### What you need to do
How many lines in the data hold the string "promptForCharacterDeployment"? State the number alone.

[Data entries]
++++++++++

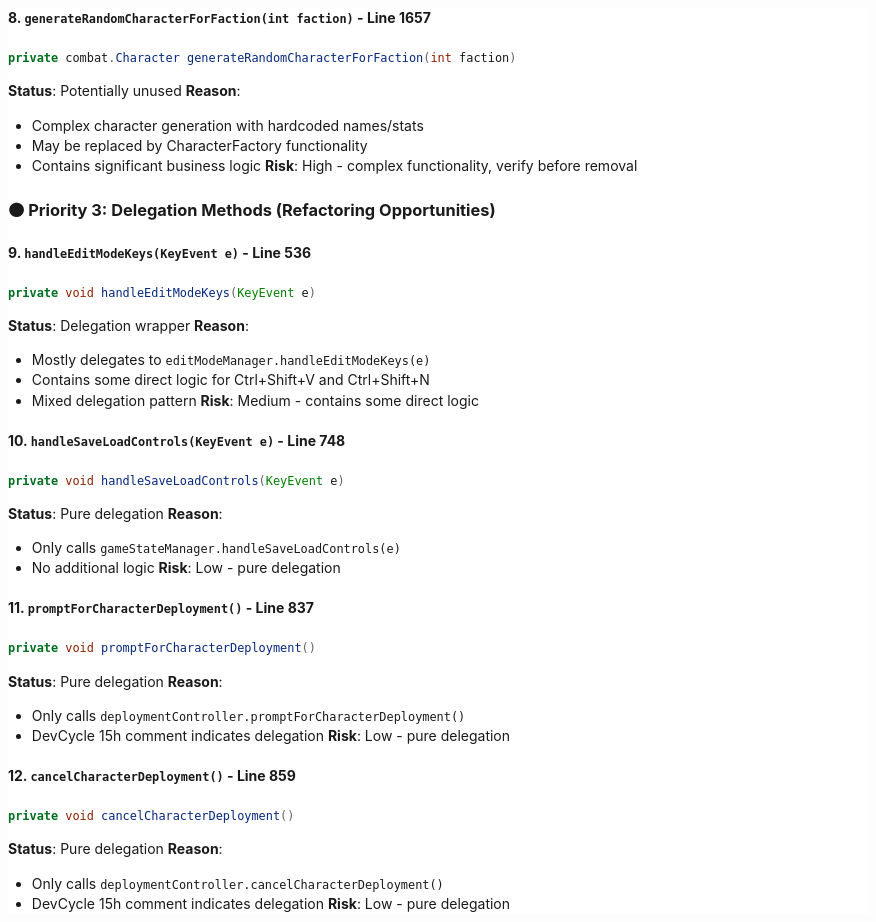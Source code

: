 #### 8. `generateRandomCharacterForFaction(int faction)` - Line 1657
```java
private combat.Character generateRandomCharacterForFaction(int faction)
```
**Status**: Potentially unused
**Reason**: 
- Complex character generation with hardcoded names/stats
- May be replaced by CharacterFactory functionality
- Contains significant business logic
**Risk**: High - complex functionality, verify before removal

### 🟠 Priority 3: Delegation Methods (Refactoring Opportunities)

#### 9. `handleEditModeKeys(KeyEvent e)` - Line 536
```java
private void handleEditModeKeys(KeyEvent e)
```
**Status**: Delegation wrapper
**Reason**: 
- Mostly delegates to `editModeManager.handleEditModeKeys(e)`
- Contains some direct logic for Ctrl+Shift+V and Ctrl+Shift+N
- Mixed delegation pattern
**Risk**: Medium - contains some direct logic

#### 10. `handleSaveLoadControls(KeyEvent e)` - Line 748
```java
private void handleSaveLoadControls(KeyEvent e)
```
**Status**: Pure delegation
**Reason**: 
- Only calls `gameStateManager.handleSaveLoadControls(e)`
- No additional logic
**Risk**: Low - pure delegation

#### 11. `promptForCharacterDeployment()` - Line 837
```java
private void promptForCharacterDeployment()
```
**Status**: Pure delegation
**Reason**: 
- Only calls `deploymentController.promptForCharacterDeployment()`
- DevCycle 15h comment indicates delegation
**Risk**: Low - pure delegation

#### 12. `cancelCharacterDeployment()` - Line 859
```java
private void cancelCharacterDeployment()
```
**Status**: Pure delegation
**Reason**: 
- Only calls `deploymentController.cancelCharacterDeployment()`
- DevCycle 15h comment indicates delegation
**Risk**: Low - pure delegation
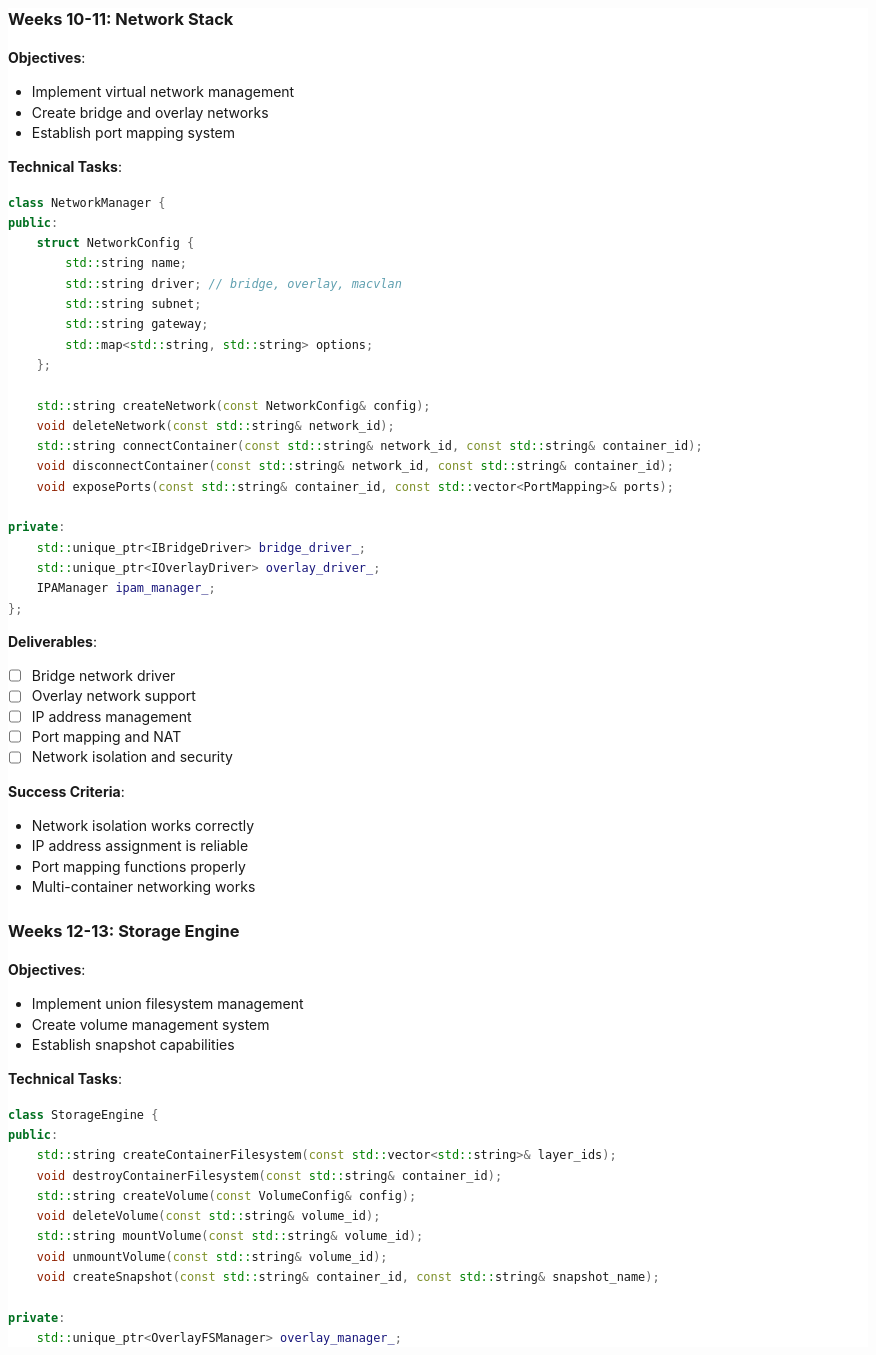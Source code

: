 ### Weeks 10-11: Network Stack

**Objectives**:
- Implement virtual network management
- Create bridge and overlay networks
- Establish port mapping system

**Technical Tasks**:
```cpp
class NetworkManager {
public:
    struct NetworkConfig {
        std::string name;
        std::string driver; // bridge, overlay, macvlan
        std::string subnet;
        std::string gateway;
        std::map<std::string, std::string> options;
    };

    std::string createNetwork(const NetworkConfig& config);
    void deleteNetwork(const std::string& network_id);
    std::string connectContainer(const std::string& network_id, const std::string& container_id);
    void disconnectContainer(const std::string& network_id, const std::string& container_id);
    void exposePorts(const std::string& container_id, const std::vector<PortMapping>& ports);

private:
    std::unique_ptr<IBridgeDriver> bridge_driver_;
    std::unique_ptr<IOverlayDriver> overlay_driver_;
    IPAManager ipam_manager_;
};
```

**Deliverables**:
- [ ] Bridge network driver
- [ ] Overlay network support
- [ ] IP address management
- [ ] Port mapping and NAT
- [ ] Network isolation and security

**Success Criteria**:
- Network isolation works correctly
- IP address assignment is reliable
- Port mapping functions properly
- Multi-container networking works

### Weeks 12-13: Storage Engine

**Objectives**:
- Implement union filesystem management
- Create volume management system
- Establish snapshot capabilities

**Technical Tasks**:
```cpp
class StorageEngine {
public:
    std::string createContainerFilesystem(const std::vector<std::string>& layer_ids);
    void destroyContainerFilesystem(const std::string& container_id);
    std::string createVolume(const VolumeConfig& config);
    void deleteVolume(const std::string& volume_id);
    std::string mountVolume(const std::string& volume_id);
    void unmountVolume(const std::string& volume_id);
    void createSnapshot(const std::string& container_id, const std::string& snapshot_name);

private:
    std::unique_ptr<OverlayFSManager> overlay_manager_;
```
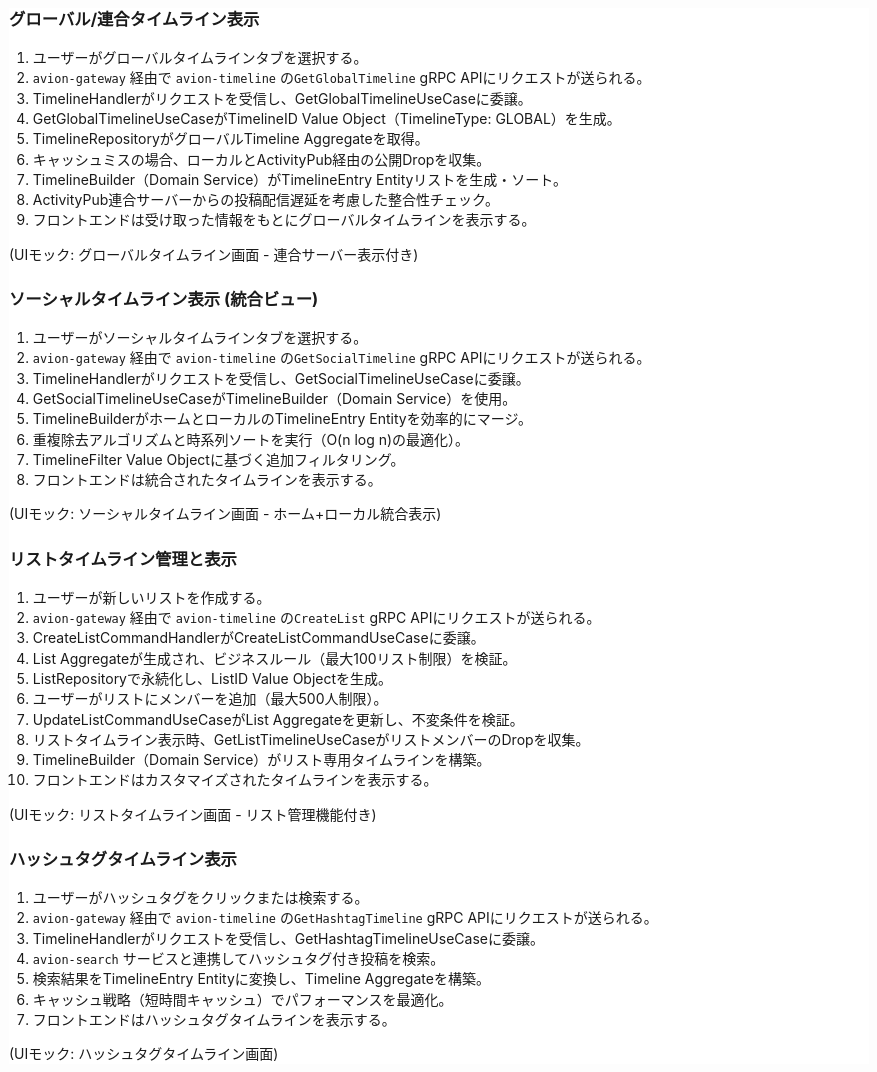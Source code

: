### グローバル/連合タイムライン表示

1. ユーザーがグローバルタイムラインタブを選択する。
2. `avion-gateway` 経由で `avion-timeline` の`GetGlobalTimeline` gRPC APIにリクエストが送られる。
3. TimelineHandlerがリクエストを受信し、GetGlobalTimelineUseCaseに委譲。
4. GetGlobalTimelineUseCaseがTimelineID Value Object（TimelineType: GLOBAL）を生成。
5. TimelineRepositoryがグローバルTimeline Aggregateを取得。
6. キャッシュミスの場合、ローカルとActivityPub経由の公開Dropを収集。
7. TimelineBuilder（Domain Service）がTimelineEntry Entityリストを生成・ソート。
8. ActivityPub連合サーバーからの投稿配信遅延を考慮した整合性チェック。
9. フロントエンドは受け取った情報をもとにグローバルタイムラインを表示する。

(UIモック: グローバルタイムライン画面 - 連合サーバー表示付き)

### ソーシャルタイムライン表示 (統合ビュー)

1. ユーザーがソーシャルタイムラインタブを選択する。
2. `avion-gateway` 経由で `avion-timeline` の`GetSocialTimeline` gRPC APIにリクエストが送られる。
3. TimelineHandlerがリクエストを受信し、GetSocialTimelineUseCaseに委譲。
4. GetSocialTimelineUseCaseがTimelineBuilder（Domain Service）を使用。
5. TimelineBuilderがホームとローカルのTimelineEntry Entityを効率的にマージ。
6. 重複除去アルゴリズムと時系列ソートを実行（O(n log n)の最適化）。
7. TimelineFilter Value Objectに基づく追加フィルタリング。
8. フロントエンドは統合されたタイムラインを表示する。

(UIモック: ソーシャルタイムライン画面 - ホーム+ローカル統合表示)

### リストタイムライン管理と表示

1. ユーザーが新しいリストを作成する。
2. `avion-gateway` 経由で `avion-timeline` の`CreateList` gRPC APIにリクエストが送られる。
3. CreateListCommandHandlerがCreateListCommandUseCaseに委譲。
4. List Aggregateが生成され、ビジネスルール（最大100リスト制限）を検証。
5. ListRepositoryで永続化し、ListID Value Objectを生成。
6. ユーザーがリストにメンバーを追加（最大500人制限）。
7. UpdateListCommandUseCaseがList Aggregateを更新し、不変条件を検証。
8. リストタイムライン表示時、GetListTimelineUseCaseがリストメンバーのDropを収集。
9. TimelineBuilder（Domain Service）がリスト専用タイムラインを構築。
10. フロントエンドはカスタマイズされたタイムラインを表示する。

(UIモック: リストタイムライン画面 - リスト管理機能付き)

### ハッシュタグタイムライン表示

1. ユーザーがハッシュタグをクリックまたは検索する。
2. `avion-gateway` 経由で `avion-timeline` の`GetHashtagTimeline` gRPC APIにリクエストが送られる。
3. TimelineHandlerがリクエストを受信し、GetHashtagTimelineUseCaseに委譲。
4. `avion-search` サービスと連携してハッシュタグ付き投稿を検索。
5. 検索結果をTimelineEntry Entityに変換し、Timeline Aggregateを構築。
6. キャッシュ戦略（短時間キャッシュ）でパフォーマンスを最適化。
7. フロントエンドはハッシュタグタイムラインを表示する。

(UIモック: ハッシュタグタイムライン画面)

++++++++++

### Response below
3